** Problem statement **
Would you please transcribe, exactly as written, the lines of the entries below starting at the one that holds "- Groups=6 | single-class folds=0 | Features=8 | thr=0.5" and ending at the one that holds "### 2025-09-20 00:09:21", both included?

##### Raw data

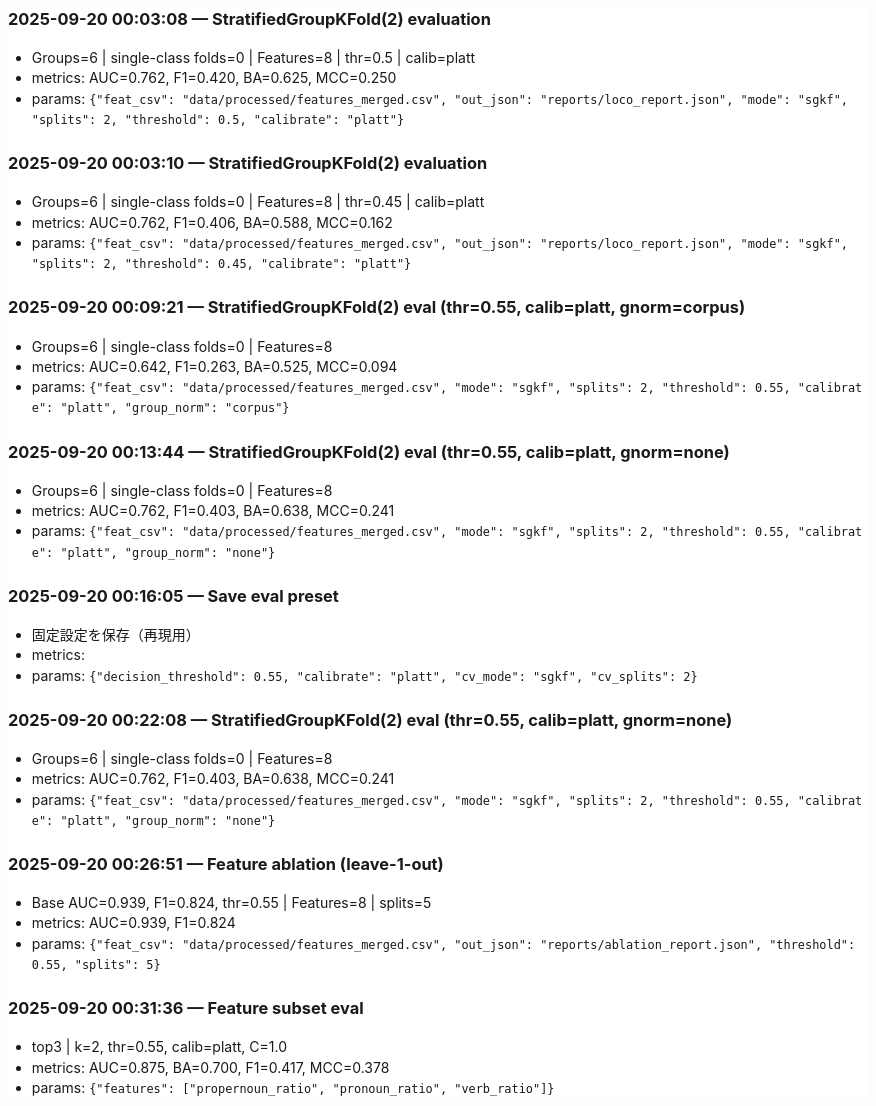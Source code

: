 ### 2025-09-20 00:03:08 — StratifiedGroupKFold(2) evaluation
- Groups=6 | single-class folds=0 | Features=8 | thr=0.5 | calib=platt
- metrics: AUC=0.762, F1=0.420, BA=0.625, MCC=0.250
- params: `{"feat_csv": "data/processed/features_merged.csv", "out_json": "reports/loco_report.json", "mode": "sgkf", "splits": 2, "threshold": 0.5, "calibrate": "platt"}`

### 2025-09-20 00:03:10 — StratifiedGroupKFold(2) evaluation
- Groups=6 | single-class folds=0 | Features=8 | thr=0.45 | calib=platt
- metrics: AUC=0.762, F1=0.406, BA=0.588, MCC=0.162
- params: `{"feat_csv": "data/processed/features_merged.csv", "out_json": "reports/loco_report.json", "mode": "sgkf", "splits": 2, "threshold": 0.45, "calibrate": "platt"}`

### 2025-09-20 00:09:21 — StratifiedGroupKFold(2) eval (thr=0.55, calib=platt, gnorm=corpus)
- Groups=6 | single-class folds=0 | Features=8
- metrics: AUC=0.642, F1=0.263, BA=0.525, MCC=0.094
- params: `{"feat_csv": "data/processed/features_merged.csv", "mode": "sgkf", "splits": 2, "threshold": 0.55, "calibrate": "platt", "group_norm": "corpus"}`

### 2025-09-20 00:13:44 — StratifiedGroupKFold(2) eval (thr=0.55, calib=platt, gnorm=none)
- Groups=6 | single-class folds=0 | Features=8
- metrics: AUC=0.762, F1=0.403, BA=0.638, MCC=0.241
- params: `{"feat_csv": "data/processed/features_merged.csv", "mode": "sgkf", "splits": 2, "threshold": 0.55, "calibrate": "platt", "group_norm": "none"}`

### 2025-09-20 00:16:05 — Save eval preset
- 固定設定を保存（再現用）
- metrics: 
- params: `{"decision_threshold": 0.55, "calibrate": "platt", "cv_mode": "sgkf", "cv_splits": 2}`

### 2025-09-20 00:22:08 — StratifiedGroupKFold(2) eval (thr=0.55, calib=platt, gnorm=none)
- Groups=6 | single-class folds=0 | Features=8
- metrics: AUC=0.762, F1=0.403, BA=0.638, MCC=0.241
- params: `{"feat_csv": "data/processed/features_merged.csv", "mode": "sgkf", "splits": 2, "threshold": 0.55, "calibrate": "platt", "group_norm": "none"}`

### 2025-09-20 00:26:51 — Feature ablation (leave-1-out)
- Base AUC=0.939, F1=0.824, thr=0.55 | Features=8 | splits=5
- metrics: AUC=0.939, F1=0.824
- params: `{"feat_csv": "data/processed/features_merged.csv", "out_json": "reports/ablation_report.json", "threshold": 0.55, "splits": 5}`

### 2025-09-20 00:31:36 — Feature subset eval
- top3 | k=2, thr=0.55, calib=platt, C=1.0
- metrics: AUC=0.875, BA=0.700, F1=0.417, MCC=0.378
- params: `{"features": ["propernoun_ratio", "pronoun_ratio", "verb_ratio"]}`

##########
##### Raw data

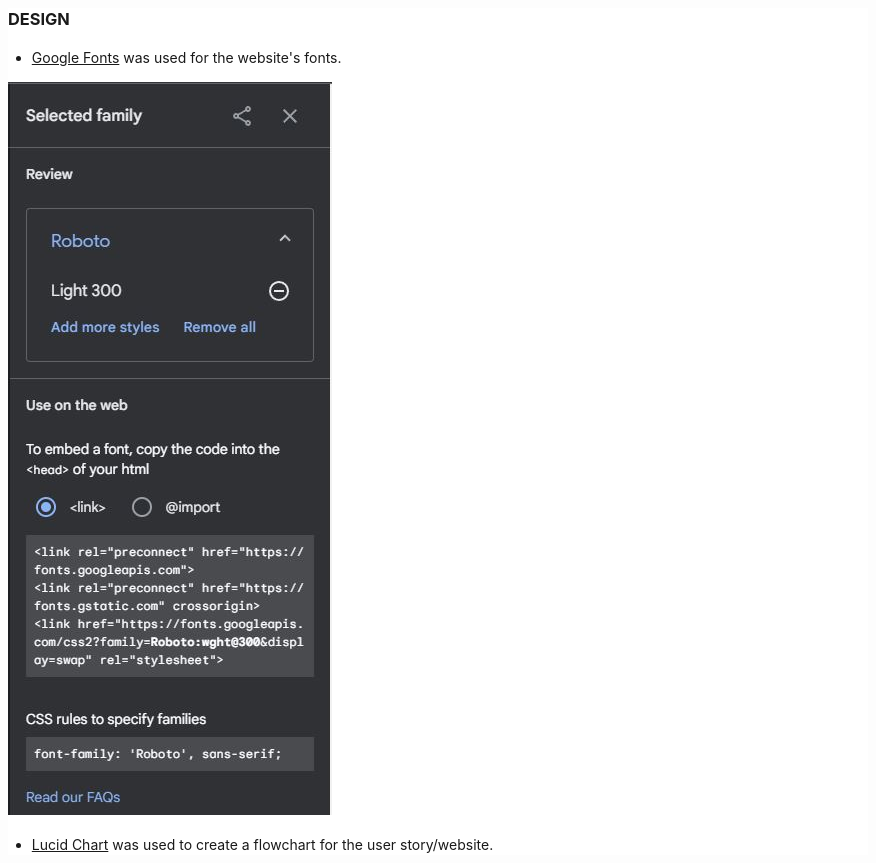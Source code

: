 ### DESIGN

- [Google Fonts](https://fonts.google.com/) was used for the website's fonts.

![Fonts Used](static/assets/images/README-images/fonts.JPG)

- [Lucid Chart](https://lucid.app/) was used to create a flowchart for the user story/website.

##########

** Task result **
- Groups=6 | single-class folds=0 | Features=8 | thr=0.5 | calib=platt
- metrics: AUC=0.762, F1=0.420, BA=0.625, MCC=0.250
- params: `{"feat_csv": "data/processed/features_merged.csv", "out_json": "reports/loco_report.json", "mode": "sgkf", "splits": 2, "threshold": 0.5, "calibrate": "platt"}`

### 2025-09-20 00:03:10 — StratifiedGroupKFold(2) evaluation
- Groups=6 | single-class folds=0 | Features=8 | thr=0.45 | calib=platt
- metrics: AUC=0.762, F1=0.406, BA=0.588, MCC=0.162
- params: `{"feat_csv": "data/processed/features_merged.csv", "out_json": "reports/loco_report.json", "mode": "sgkf", "splits": 2, "threshold": 0.45, "calibrate": "platt"}`

### 2025-09-20 00:09:21 — StratifiedGroupKFold(2) eval (thr=0.55, calib=platt, gnorm=corpus)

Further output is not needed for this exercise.